On 25/03/13 05:32 AM, Ino de Bruijn wrote:
> Dear Sébastien Boisvert,
>
> I am trying to assemble a paired-end Illumina Hiseq library of about 1
> billion reads. I ran Ray with:
>
> mpiexec -n 1024 Ray \
> -k \
> 31 \
> -i \
> metassemble/assemblies/ray/pair.fastq \
> -o \
> metassemble/assemblies/ray/out_31 \
> -read-write-checkpoints \
> metassemble/assemblies/ray/out_31.cp \
> -route-messages
Without other arguments, -route-messages will use a de Bruijn graph for
routing, which is not really good.
What is your interconnect ?
Do you have Infiniband ?
Use this instead (the polytope is the best routing engine in RayPlatform):
-route-messages -connection-type polytope -routing-graph-degree 62
(from https://github.com/sebhtml/ray/blob/master/Documentation/Routing.txt )
>
> For k=31 the assembly succeeds in ~9h on 1,024 cores. If I try higher values
> of k (i.e. {41..81..10}), the run
> is exited by the scheduler after a day (max run time is one day).
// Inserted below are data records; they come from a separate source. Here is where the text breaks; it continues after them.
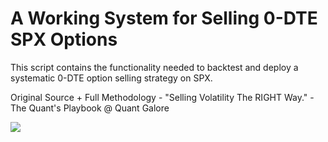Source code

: # A Working System for Selling 0-DTE SPX Options
This script contains the functionality needed to backtest and deploy a systematic 0-DTE option selling strategy on SPX.

Original Source + Full Methodology - "Selling Volatility The RIGHT Way." - The Quant's Playbook @ Quant Galore

<img src = "https://github.com/quantgalore/selling-volatility/blob/main/historical-premium.png">
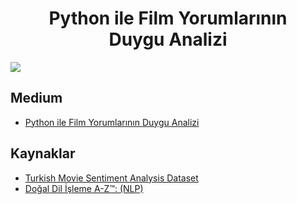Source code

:<h1 align="center"> Python ile Film Yorumlarının Duygu Analizi </h1>

<p align="left"> <img src="https://github.com/kubrakurt/turkish_movie_sentiment_analysis/blob/main/Film%20Duygu%20Analizi.jpg"/> </p>

## Medium

* [Python ile Film Yorumlarının Duygu Analizi](https://kubrakurt.medium.com/python-ile-film-yorumlar%C4%B1n%C4%B1n-duygu-analizi-250870ee175c)

## Kaynaklar

* [Turkish Movie Sentiment Analysis Dataset](https://www.kaggle.com/mustfkeskin/turkish-movie-sentiment-analysis-dataset)
* [Doğal Dil İşleme A-Z™: (NLP)](https://www.udemy.com/course/dogal-dil-isleme/)

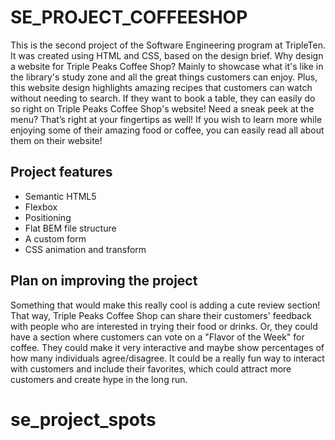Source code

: # SE_PROJECT_COFFEESHOP

This is the second project of the Software Engineering program at TripleTen. It was created using HTML and CSS, based on the design brief. Why design a website for Triple Peaks Coffee Shop? Mainly to showcase what it's like in the library's study zone and all the great things customers can enjoy. Plus, this website design highlights amazing recipes that customers can watch without needing to search. If they want to book a table, they can easily do so right on Triple Peaks Coffee Shop's website! Need a sneak peek at the menu? That’s right at your fingertips as well! If you wish to learn more while enjoying some of their amazing food or coffee, you can easily read all about them on their website!

## Project features

- Semantic HTML5
- Flexbox
- Positioning
- Flat BEM file structure
- A custom form
- CSS animation and transform

## Plan on improving the project

Something that would make this really cool is adding a cute review section! That way, Triple Peaks Coffee Shop can share their customers' feedback with people who are interested in trying their food or drinks. Or, they could have a section where customers can vote on a "Flavor of the Week" for coffee. They could make it very interactive and maybe show percentages of how many individuals agree/disagree. It could be a really fun way to interact with customers and include their favorites, which could attract more customers and create hype in the long run.
# se_project_spots
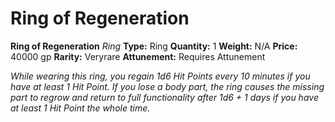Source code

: # Ring of Regeneration

**Ring of Regeneration**
_Ring_
**Type:** Ring
**Quantity:** 1
**Weight:** N/A
**Price:** 40000 gp
**Rarity:** Veryrare
**Attunement:** Requires Attunement

*While wearing this ring, you regain 1d6 Hit Points every 10 minutes if you have at least 1 Hit Point. If you lose a body part, the ring causes the missing part to regrow and return to full functionality after 1d6 + 1 days if you have at least 1 Hit Point the whole time.*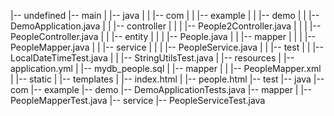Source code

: |-- undefined
    |-- main
    |   |-- java
    |   |   |-- com
    |   |       |-- example
    |   |           |-- demo
    |   |               |-- DemoApplication.java
    |   |               |-- controller
    |   |               |   |-- People2Controller.java
    |   |               |   |-- PeopleController.java
    |   |               |-- entity
    |   |               |   |-- People.java
    |   |               |-- mapper
    |   |               |   |-- PeopleMapper.java
    |   |               |-- service
    |   |               |   |-- PeopleService.java
    |   |               |-- test
    |   |                   |-- LocalDateTimeTest.java
    |   |                   |-- StringUtilsTest.java
    |   |-- resources
    |       |-- application.yml
    |       |-- mydb_people.sql
    |       |-- mapper
    |       |   |-- PeopleMapper.xml
    |       |-- static
    |       |-- templates
    |           |-- index.html
    |           |-- people.html
    |-- test
        |-- java
            |-- com
                |-- example
                    |-- demo
                        |-- DemoApplicationTests.java
                        |-- mapper
                        |   |-- PeopleMapperTest.java
                        |-- service
                            |-- PeopleServiceTest.java
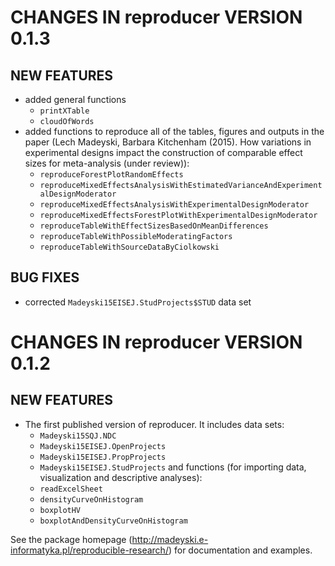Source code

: # CHANGES IN reproducer VERSION 0.1.3

## NEW FEATURES
- added general functions
    - `printXTable`
    - `cloudOfWords`
- added functions to reproduce all of the tables, figures and outputs in the paper (Lech Madeyski, Barbara Kitchenham (2015). How variations in experimental designs impact the construction of comparable effect sizes for meta-analysis (under review)):
    - `reproduceForestPlotRandomEffects`
    - `reproduceMixedEffectsAnalysisWithEstimatedVarianceAndExperimentalDesignModerator`
    - `reproduceMixedEffectsAnalysisWithExperimentalDesignModerator`
    - `reproduceMixedEffectsForestPlotWithExperimentalDesignModerator`
    - `reproduceTableWithEffectSizesBasedOnMeanDifferences`
    - `reproduceTableWithPossibleModeratingFactors`
    - `reproduceTableWithSourceDataByCiolkowski`

## BUG FIXES
- corrected `Madeyski15EISEJ.StudProjects$STUD` data set

# CHANGES IN reproducer VERSION 0.1.2

## NEW FEATURES
- The first published version of reproducer. It includes data sets: 
    - `Madeyski15SQJ.NDC`
    - `Madeyski15EISEJ.OpenProjects`
    - `Madeyski15EISEJ.PropProjects`
    - `Madeyski15EISEJ.StudProjects`
and functions (for importing data, visualization and descriptive analyses):
    - `readExcelSheet`
    - `densityCurveOnHistogram`
    - `boxplotHV`
    - `boxplotAndDensityCurveOnHistogram`

See the package homepage (http://madeyski.e-informatyka.pl/reproducible-research/) for documentation and examples.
If I look
> at the log of the stdout it seems
> like only Rank 0 is doing something at the end. Here are are a couple of
> lines from the output:
>
Well, you are using a de Bruijn graph for routing your messages. A de Bruijn
graph is theoretically cool for routing messages,
but in practice it's very bad because it's not adaptative and it's just a pit
containing so many choke points.
From the manual https://github.com/sebhtml/ray/blob/master/MANUAL_PAGE.txt :
-connection-type type
Sets the connection type for routes.
Accepted values are debruijn, hypercube, polytope, group,
random, kautz and complete. Default is debruijn.
> Rank 0 is counting k-mers in sequence reads [51200001/249559758]
> Speed RAY_SLAVE_MODE_ADD_VERTICES 4909 units/second
> Estimated remaining time for this step: 11 hours, 13 minutes, 27 seconds
>
> This keeps going while only Rank 0 is outputting. The final message says
> there are 30 minutes left for k=41. For 51 and 61 it is around 10-20h left
> and for k=71 and k=81 it is about an hour again.
You should definitely use the polytope. It has no choke points, and routes are
adaptative (i.e. messages between A and B will use several paths).
> Does it only use Rank 0 at this step because this step can only be done by
> one core or is the graph that Rank 0 contains highly complex or something?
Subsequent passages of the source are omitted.